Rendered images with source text
Start of Block

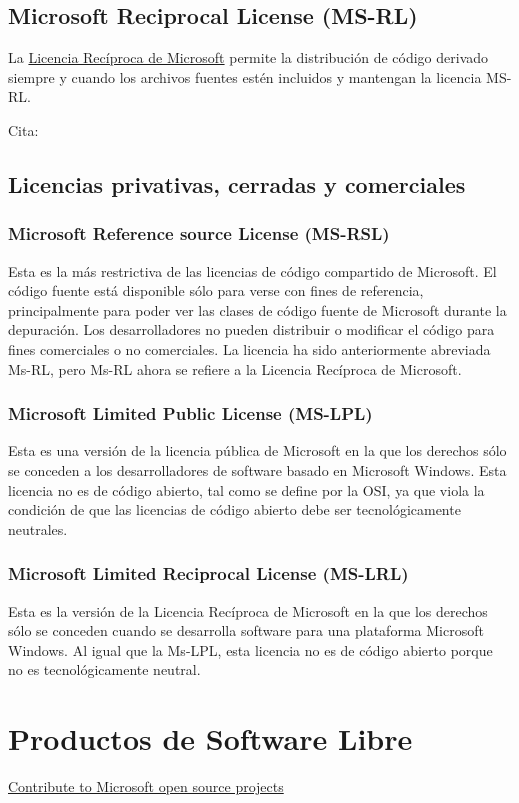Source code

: \documentclass[10pt, titlepage]{article}
\begin{document}
\subsection{Microsoft Reciprocal License (MS-RL)}
La \href{https://opensource.org/licenses/MS-RL}{Licencia Recíproca de Microsoft} permite la distribución de código derivado siempre y cuando los archivos fuentes estén incluidos y mantengan la licencia MS-RL.

Cita: \cite{microsoft_reciprocal_license_msrl}
\subsection{Licencias privativas, cerradas y comerciales}
\subsubsection{Microsoft Reference source License (MS-RSL)}
Esta es la más restrictiva de las licencias de código compartido de Microsoft. El código fuente está disponible sólo para verse con fines de referencia, principalmente para poder ver las clases de código fuente de Microsoft durante la depuración. Los desarrolladores no pueden distribuir o modificar el código para fines comerciales o no comerciales. La licencia ha sido anteriormente abreviada Ms-RL, pero Ms-RL ahora se refiere a la Licencia Recíproca de Microsoft.
\subsubsection{Microsoft Limited Public License (MS-LPL)}
Esta es una versión de la licencia pública de Microsoft en la que los derechos sólo se conceden a los desarrolladores de software basado en Microsoft Windows. Esta licencia no es de código abierto, tal como se define por la OSI, ya que viola la condición de que las licencias de código abierto debe ser tecnológicamente neutrales.
\subsubsection{Microsoft Limited Reciprocal License (MS-LRL)}
Esta es la versión de la Licencia Recíproca de Microsoft en la que los derechos sólo se conceden cuando se desarrolla software para una plataforma Microsoft Windows. Al igual que la Ms-LPL, esta licencia no es de código abierto porque no es tecnológicamente neutral.
\section{Productos de Software Libre}
\href{https://opensource.microsoft.com/explore}{Contribute to Microsoft open source projects}
\end{document}
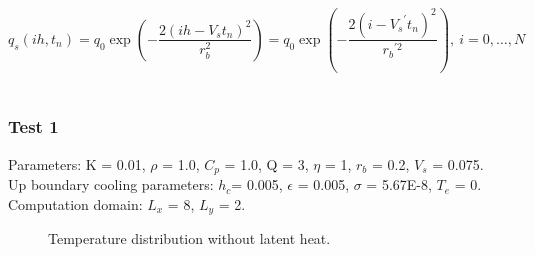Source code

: \documentclass[a4paper,12pt]{article}
\begin{document}
\begin{equation}
q_s (ih, t_n) =q_0\exp \left( -\frac{ 2(ih-V_s t_n)^2}{ r_b^2} \right)= q_0\exp \left( -\frac{ 2(i-{V_s}^{'} t_n)^2}{{ r_b}^{'2}} \right) , \ i = 0 , \dots , N
\end{equation}
\\
\subsubsection{Test 1}
Parameters: K = 0.01, $\rho$ = 1.0, $C_p$ = 1.0, Q = 3, $\eta$ = 1, $r_b$ = 0.2, $V_s$ = 0.075. \\
Up boundary cooling parameters: $h_c$= 0.005, $\epsilon$ = 0.005, $\sigma$ = 5.67E-8, $T_e$ = 0.\\
Computation domain: $L_x$ = 8, $L_y$ = 2.



\begin{figure}[!ht]
     \hfill
     \caption{Temperature distribution without latent heat.}
     \label{fig:nolatent}
   \end{figure}
\end{document}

End of Block

* **WHAT IS NEEDED**
In the records above, which lines hold the string "tecnológicamente"? Copy each one.

* **RESULT FOR THIS EXERCISE**
Esta es una versión de la licencia pública de Microsoft en la que los derechos sólo se conceden a los desarrolladores de software basado en Microsoft Windows. Esta licencia no es de código abierto, tal como se define por la OSI, ya que viola la condición de que las licencias de código abierto debe ser tecnológicamente neutrales.
Esta es la versión de la Licencia Recíproca de Microsoft en la que los derechos sólo se conceden cuando se desarrolla software para una plataforma Microsoft Windows. Al igual que la Ms-LPL, esta licencia no es de código abierto porque no es tecnológicamente neutral.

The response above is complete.